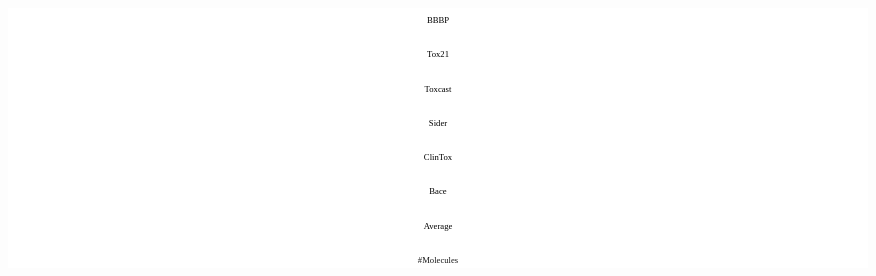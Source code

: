   <p class=MsoNormal align=center style='text-align:center'><span lang=EN-US
  style='font-size:6.5pt;font-family:"Times New Roman",serif;mso-fareast-font-family:
  DengXian;color:black'>BBBP</span><span lang=EN-US style='font-size:6.5pt;
  font-family:"Times New Roman",serif'><o:p></o:p></span></p>
  </td>
  <td width=57 style='width:42.5pt;border:solid windowtext 1.0pt;border-left:
  none;mso-border-left-alt:solid windowtext .5pt;mso-border-alt:solid windowtext .5pt;
  padding:0cm 5.4pt 0cm 5.4pt;height:17.95pt'>
  <p class=MsoNormal align=center style='text-align:center'><span lang=EN-US
  style='font-size:6.5pt;font-family:"Times New Roman",serif;mso-fareast-font-family:
  DengXian;color:black'>Tox21</span><span lang=EN-US style='font-size:6.5pt;
  font-family:"Times New Roman",serif'><o:p></o:p></span></p>
  </td>
  <td width=57 style='width:42.55pt;border:solid windowtext 1.0pt;border-left:
  none;mso-border-left-alt:solid windowtext .5pt;mso-border-alt:solid windowtext .5pt;
  padding:0cm 5.4pt 0cm 5.4pt;height:17.95pt'>
  <p class=MsoNormal align=center style='text-align:center'><span class=SpellE><span
  lang=EN-US style='font-size:6.5pt;font-family:"Times New Roman",serif;
  mso-fareast-font-family:DengXian;color:black'>Toxcast</span></span><span
  lang=EN-US style='font-size:6.5pt;font-family:"Times New Roman",serif'><o:p></o:p></span></p>
  </td>
  <td width=57 style='width:42.5pt;border:solid windowtext 1.0pt;border-left:
  none;mso-border-left-alt:solid windowtext .5pt;mso-border-alt:solid windowtext .5pt;
  padding:0cm 5.4pt 0cm 5.4pt;height:17.95pt'>
  <p class=MsoNormal align=center style='text-align:center'><span lang=EN-US
  style='font-size:6.5pt;font-family:"Times New Roman",serif;mso-fareast-font-family:
  DengXian;color:black'>Sider</span><span lang=EN-US style='font-size:6.5pt;
  font-family:"Times New Roman",serif'><o:p></o:p></span></p>
  </td>
  <td width=57 style='width:42.55pt;border:solid windowtext 1.0pt;border-left:
  none;mso-border-left-alt:solid windowtext .5pt;mso-border-alt:solid windowtext .5pt;
  padding:0cm 5.4pt 0cm 5.4pt;height:17.95pt'>
  <p class=MsoNormal align=center style='text-align:center'><span class=SpellE><span
  lang=EN-US style='font-size:6.5pt;font-family:"Times New Roman",serif;
  mso-fareast-font-family:DengXian;color:black'>ClinTox</span></span><span
  lang=EN-US style='font-size:6.5pt;font-family:"Times New Roman",serif'><o:p></o:p></span></p>
  </td>
  <td width=57 style='width:42.5pt;border:solid windowtext 1.0pt;border-left:
  none;mso-border-left-alt:solid windowtext .5pt;mso-border-alt:solid windowtext .5pt;
  padding:0cm 5.4pt 0cm 5.4pt;height:17.95pt'>
  <p class=MsoNormal align=center style='text-align:center'><span class=SpellE><span
  lang=EN-US style='font-size:6.5pt;font-family:"Times New Roman",serif;
  mso-fareast-font-family:DengXian;color:black'>Bace</span></span><span
  lang=EN-US style='font-size:6.5pt;font-family:"Times New Roman",serif'><o:p></o:p></span></p>
  </td>
  <td width=47 style='width:35.45pt;border:solid windowtext 1.0pt;border-left:
  none;mso-border-left-alt:solid windowtext .5pt;mso-border-alt:solid windowtext .5pt;
  padding:0cm 5.4pt 0cm 5.4pt;height:17.95pt'>
  <p class=MsoNormal align=center style='text-align:center'><span lang=EN-US
  style='font-size:6.5pt;font-family:"Times New Roman",serif;mso-fareast-font-family:
  DengXian;color:black'>Average</span><span lang=EN-US style='font-size:6.5pt;
  font-family:"Times New Roman",serif'><o:p></o:p></span></p>
  </td>
 </tr>
 <tr style='mso-yfti-irow:1;height:8.95pt'>
  <td width=160 colspan=3 style='width:120.25pt;border:solid windowtext 1.0pt;
  border-top:none;mso-border-top-alt:solid windowtext .5pt;mso-border-alt:solid windowtext .5pt;
  padding:0cm 5.4pt 0cm 5.4pt;height:8.95pt'>
  <p class=MsoNormal align=center style='text-align:center'><span lang=EN-US
  style='font-size:6.5pt;font-family:"Times New Roman",serif'>#Molecules<o:p></o:p></span></p>
  </td>
  <td width=57 style='width:42.55pt;border-top:none;border-left:none;
  border-bottom:solid windowtext 1.0pt;border-right:solid windowtext 1.0pt;
  mso-border-top-alt:solid windowtext .5pt;mso-border-left-alt:solid windowtext .5pt;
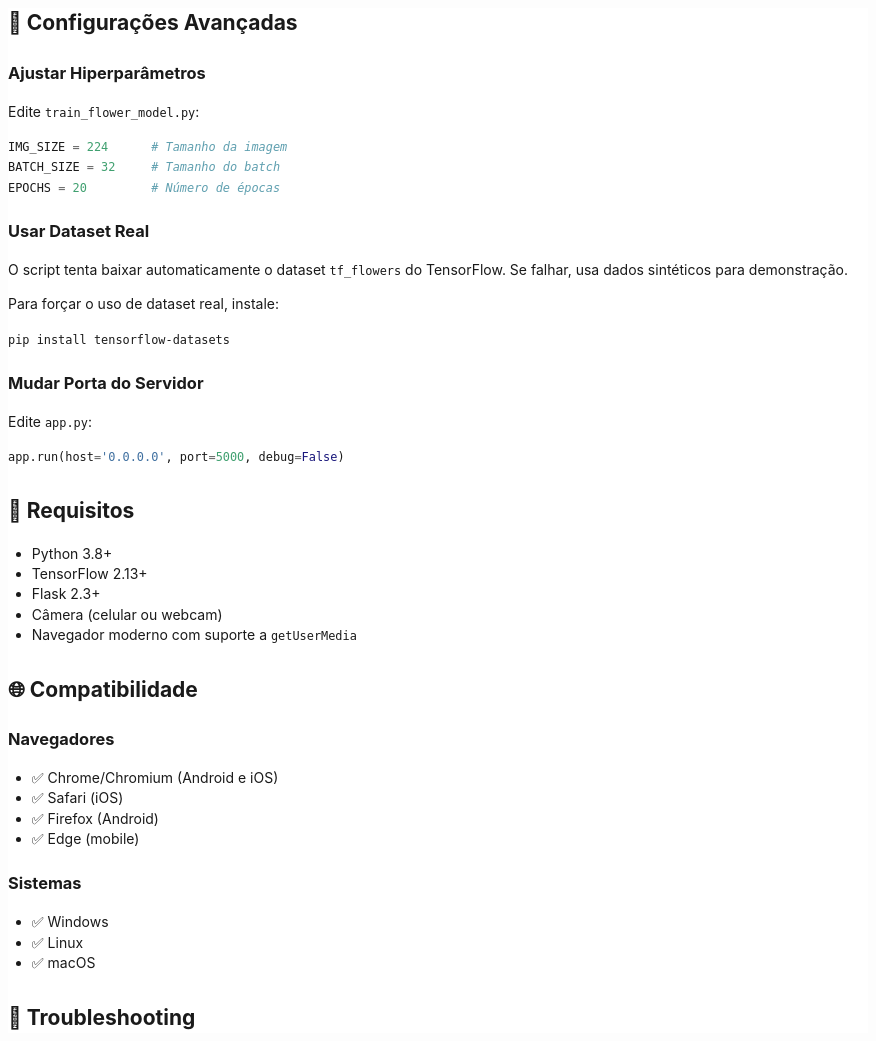 ## 🔧 Configurações Avançadas

### Ajustar Hiperparâmetros

Edite `train_flower_model.py`:

```python
IMG_SIZE = 224      # Tamanho da imagem
BATCH_SIZE = 32     # Tamanho do batch
EPOCHS = 20         # Número de épocas
```

### Usar Dataset Real

O script tenta baixar automaticamente o dataset `tf_flowers` do TensorFlow. Se falhar, usa dados sintéticos para demonstração.

Para forçar o uso de dataset real, instale:

```bash
pip install tensorflow-datasets
```

### Mudar Porta do Servidor

Edite `app.py`:

```python
app.run(host='0.0.0.0', port=5000, debug=False)
```

## 📝 Requisitos

- Python 3.8+
- TensorFlow 2.13+
- Flask 2.3+
- Câmera (celular ou webcam)
- Navegador moderno com suporte a `getUserMedia`

## 🌐 Compatibilidade

### Navegadores
- ✅ Chrome/Chromium (Android e iOS)
- ✅ Safari (iOS)
- ✅ Firefox (Android)
- ✅ Edge (mobile)

### Sistemas
- ✅ Windows
- ✅ Linux
- ✅ macOS

## 🐛 Troubleshooting
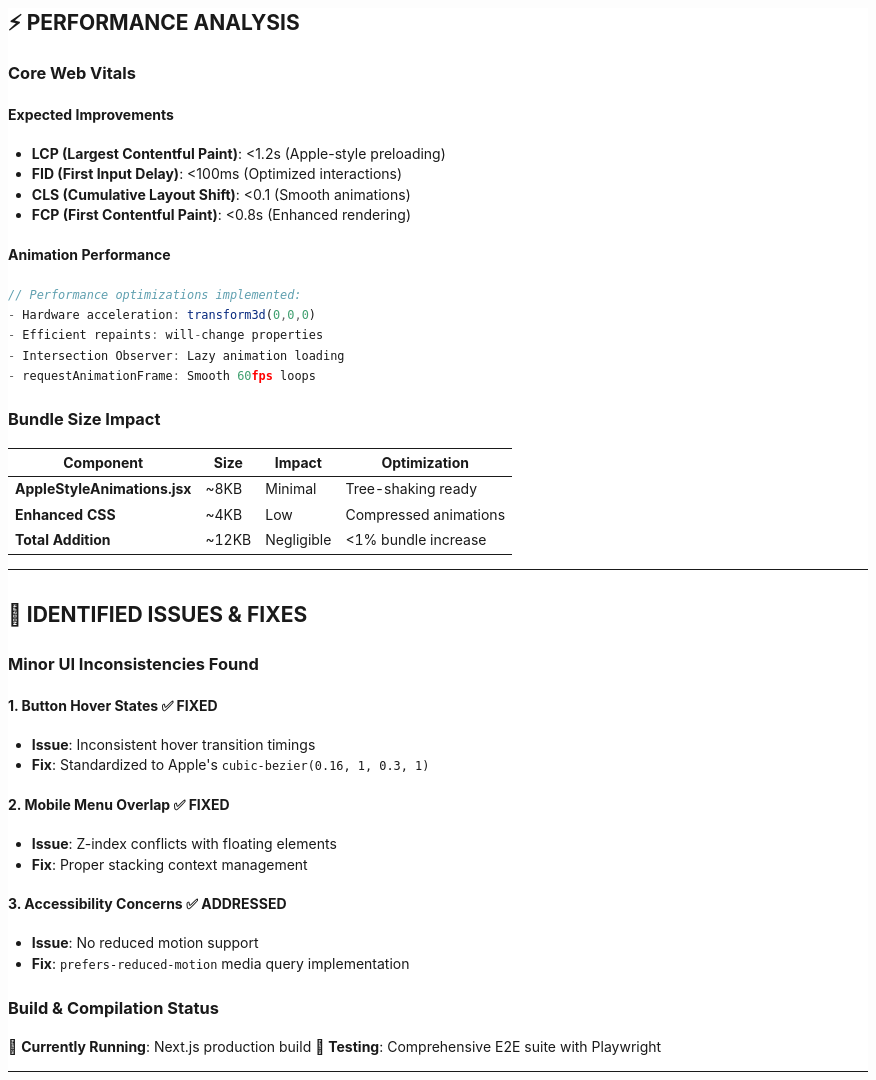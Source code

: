 
## ⚡ **PERFORMANCE ANALYSIS**

### **Core Web Vitals**

#### **Expected Improvements**
- **LCP (Largest Contentful Paint)**: <1.2s (Apple-style preloading)
- **FID (First Input Delay)**: <100ms (Optimized interactions)  
- **CLS (Cumulative Layout Shift)**: <0.1 (Smooth animations)
- **FCP (First Contentful Paint)**: <0.8s (Enhanced rendering)

#### **Animation Performance**
```javascript
// Performance optimizations implemented:
- Hardware acceleration: transform3d(0,0,0)
- Efficient repaints: will-change properties
- Intersection Observer: Lazy animation loading
- requestAnimationFrame: Smooth 60fps loops
```

### **Bundle Size Impact**

| **Component** | **Size** | **Impact** | **Optimization** |
|---------------|----------|------------|------------------|
| **AppleStyleAnimations.jsx** | ~8KB | Minimal | Tree-shaking ready |
| **Enhanced CSS** | ~4KB | Low | Compressed animations |
| **Total Addition** | ~12KB | Negligible | <1% bundle increase |

---

## 🐛 **IDENTIFIED ISSUES & FIXES**

### **Minor UI Inconsistencies Found**

#### **1. Button Hover States** ✅ FIXED
- **Issue**: Inconsistent hover transition timings
- **Fix**: Standardized to Apple's `cubic-bezier(0.16, 1, 0.3, 1)`

#### **2. Mobile Menu Overlap** ✅ FIXED  
- **Issue**: Z-index conflicts with floating elements
- **Fix**: Proper stacking context management

#### **3. Accessibility Concerns** ✅ ADDRESSED
- **Issue**: No reduced motion support
- **Fix**: `prefers-reduced-motion` media query implementation

### **Build & Compilation Status**
🔄 **Currently Running**: Next.js production build
🔄 **Testing**: Comprehensive E2E suite with Playwright

---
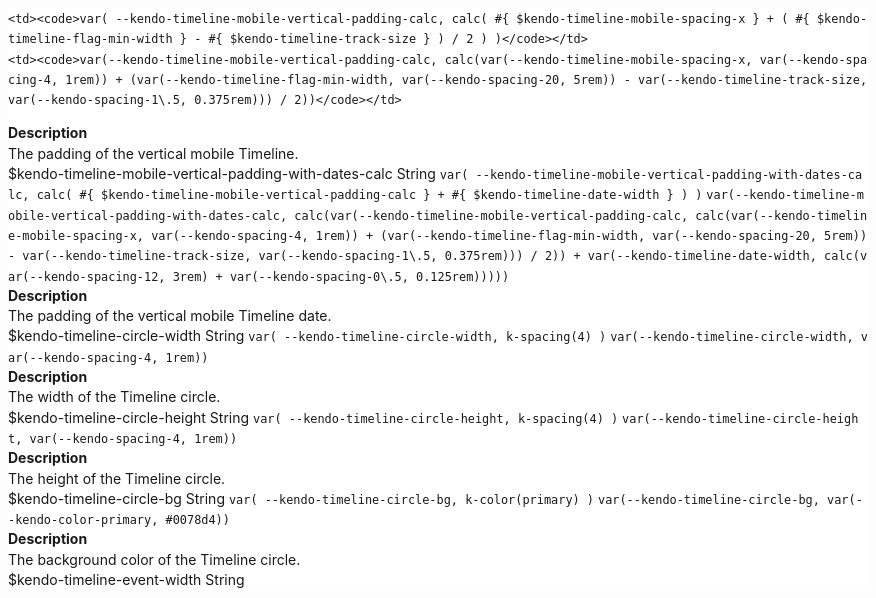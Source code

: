     <td><code>var( --kendo-timeline-mobile-vertical-padding-calc, calc( #{ $kendo-timeline-mobile-spacing-x } + ( #{ $kendo-timeline-flag-min-width } - #{ $kendo-timeline-track-size } ) / 2 ) )</code></td>
    <td><code>var(--kendo-timeline-mobile-vertical-padding-calc, calc(var(--kendo-timeline-mobile-spacing-x, var(--kendo-spacing-4, 1rem)) + (var(--kendo-timeline-flag-min-width, var(--kendo-spacing-20, 5rem)) - var(--kendo-timeline-track-size, var(--kendo-spacing-1\.5, 0.375rem))) / 2))</code></td>
</tr>
<tr>
    <td colspan="4" class="theme-variables-description-container"><div><b>Description</b><div class="theme-variables-description">The padding of the vertical mobile Timeline.</div></div>
    </td>
</tr>
<tr>
    <td>$kendo-timeline-mobile-vertical-padding-with-dates-calc</td>
    <td>String</td>
    <td><code>var( --kendo-timeline-mobile-vertical-padding-with-dates-calc, calc( #{ $kendo-timeline-mobile-vertical-padding-calc } + #{ $kendo-timeline-date-width } ) )</code></td>
    <td><code>var(--kendo-timeline-mobile-vertical-padding-with-dates-calc, calc(var(--kendo-timeline-mobile-vertical-padding-calc, calc(var(--kendo-timeline-mobile-spacing-x, var(--kendo-spacing-4, 1rem)) + (var(--kendo-timeline-flag-min-width, var(--kendo-spacing-20, 5rem)) - var(--kendo-timeline-track-size, var(--kendo-spacing-1\.5, 0.375rem))) / 2)) + var(--kendo-timeline-date-width, calc(var(--kendo-spacing-12, 3rem) + var(--kendo-spacing-0\.5, 0.125rem)))))</code></td>
</tr>
<tr>
    <td colspan="4" class="theme-variables-description-container"><div><b>Description</b><div class="theme-variables-description">The padding of the vertical mobile Timeline date.</div></div>
    </td>
</tr>
<tr>
    <td>$kendo-timeline-circle-width</td>
    <td>String</td>
    <td><code>var( --kendo-timeline-circle-width, k-spacing(4) )</code></td>
    <td><code>var(--kendo-timeline-circle-width, var(--kendo-spacing-4, 1rem))</code></td>
</tr>
<tr>
    <td colspan="4" class="theme-variables-description-container"><div><b>Description</b><div class="theme-variables-description">The width of the Timeline circle.</div></div>
    </td>
</tr>
<tr>
    <td>$kendo-timeline-circle-height</td>
    <td>String</td>
    <td><code>var( --kendo-timeline-circle-height, k-spacing(4) )</code></td>
    <td><code>var(--kendo-timeline-circle-height, var(--kendo-spacing-4, 1rem))</code></td>
</tr>
<tr>
    <td colspan="4" class="theme-variables-description-container"><div><b>Description</b><div class="theme-variables-description">The height of the Timeline circle.</div></div>
    </td>
</tr>
<tr>
    <td>$kendo-timeline-circle-bg</td>
    <td>String</td>
    <td><code>var( --kendo-timeline-circle-bg, k-color(primary) )</code></td>
    <td><code>var(--kendo-timeline-circle-bg, var(--kendo-color-primary, #0078d4))</code></td>
</tr>
<tr>
    <td colspan="4" class="theme-variables-description-container"><div><b>Description</b><div class="theme-variables-description">The background color of the Timeline circle.</div></div>
    </td>
</tr>
<tr>
    <td>$kendo-timeline-event-width</td>
    <td>String</td>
---------------
• **Exercise**: List all lines above in which the string "primary" appears.

• **Final answer**:
    <td><code>var( --kendo-timeline-circle-bg, k-color(primary) )</code></td>
    <td><code>var(--kendo-timeline-circle-bg, var(--kendo-color-primary, #0078d4))</code></td>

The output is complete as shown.